*Assignment*
First find the line with "- Create users" in the entries below, then set down exactly every line through the line with "- Locale tabs (EN/NL).", that line included.

======== Available records ========

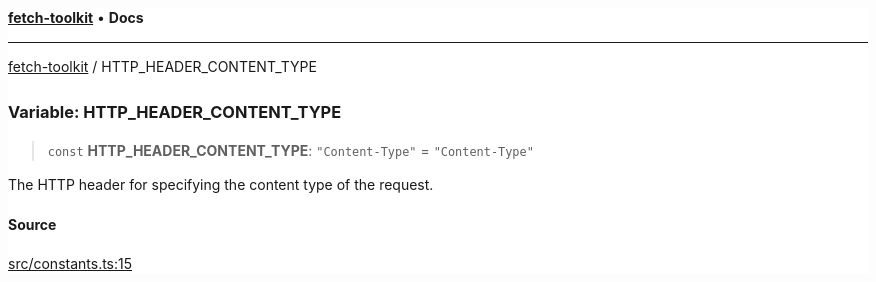 
<a name="fetch-toolkit-api-referencevariableshttp_header_content_typemd"></a>

[**fetch-toolkit**](../README.md) • **Docs**

***

[fetch-toolkit](#fetch-toolkit-api-referenceglobalsmd) / HTTP\_HEADER\_CONTENT\_TYPE

### Variable: HTTP\_HEADER\_CONTENT\_TYPE

> `const` **HTTP\_HEADER\_CONTENT\_TYPE**: `"Content-Type"` = `"Content-Type"`

The HTTP header for specifying the content type of the request.

#### Source

[src/constants.ts:15](https://github.com/bmarotta/fetch-toolkit/blob/4d0530a21fa9fc67b65ed64b01361c9071777ab6/src/constants.ts#L15)
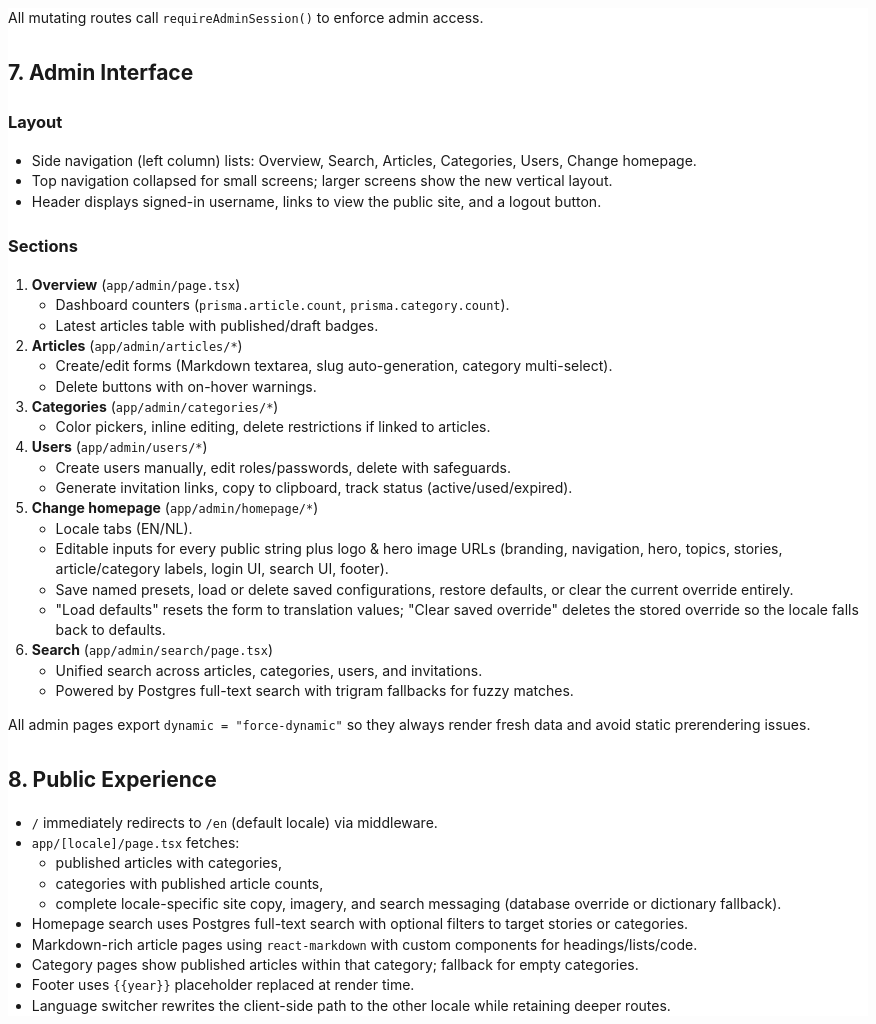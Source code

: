 All mutating routes call `requireAdminSession()` to enforce admin access.

## 7. Admin Interface

### Layout
- Side navigation (left column) lists: Overview, Search, Articles, Categories, Users, Change homepage.
- Top navigation collapsed for small screens; larger screens show the new vertical layout.
- Header displays signed-in username, links to view the public site, and a logout button.

### Sections
1. **Overview** (`app/admin/page.tsx`)
   - Dashboard counters (`prisma.article.count`, `prisma.category.count`).
   - Latest articles table with published/draft badges.
2. **Articles** (`app/admin/articles/*`)
   - Create/edit forms (Markdown textarea, slug auto-generation, category multi-select).
   - Delete buttons with on-hover warnings.
3. **Categories** (`app/admin/categories/*`)
   - Color pickers, inline editing, delete restrictions if linked to articles.
4. **Users** (`app/admin/users/*`)
   - Create users manually, edit roles/passwords, delete with safeguards.
   - Generate invitation links, copy to clipboard, track status (active/used/expired).
5. **Change homepage** (`app/admin/homepage/*`)
   - Locale tabs (EN/NL).
   - Editable inputs for every public string plus logo & hero image URLs (branding, navigation, hero, topics, stories, article/category labels, login UI, search UI, footer).
   - Save named presets, load or delete saved configurations, restore defaults, or clear the current override entirely.
   - "Load defaults" resets the form to translation values; "Clear saved override" deletes the stored override so the locale falls back to defaults.
6. **Search** (`app/admin/search/page.tsx`)
   - Unified search across articles, categories, users, and invitations.
   - Powered by Postgres full-text search with trigram fallbacks for fuzzy matches.

All admin pages export `dynamic = "force-dynamic"` so they always render fresh data and avoid static prerendering issues.

## 8. Public Experience

- `/` immediately redirects to `/en` (default locale) via middleware.
- `app/[locale]/page.tsx` fetches:
  - published articles with categories,
  - categories with published article counts,
  - complete locale-specific site copy, imagery, and search messaging (database override or dictionary fallback).
- Homepage search uses Postgres full-text search with optional filters to target stories or categories.
- Markdown-rich article pages using `react-markdown` with custom components for headings/lists/code.
- Category pages show published articles within that category; fallback for empty categories.
- Footer uses `{{year}}` placeholder replaced at render time.
- Language switcher rewrites the client-side path to the other locale while retaining deeper routes.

========

*Response area*
   - Create users manually, edit roles/passwords, delete with safeguards.
   - Generate invitation links, copy to clipboard, track status (active/used/expired).
5. **Change homepage** (`app/admin/homepage/*`)
   - Locale tabs (EN/NL).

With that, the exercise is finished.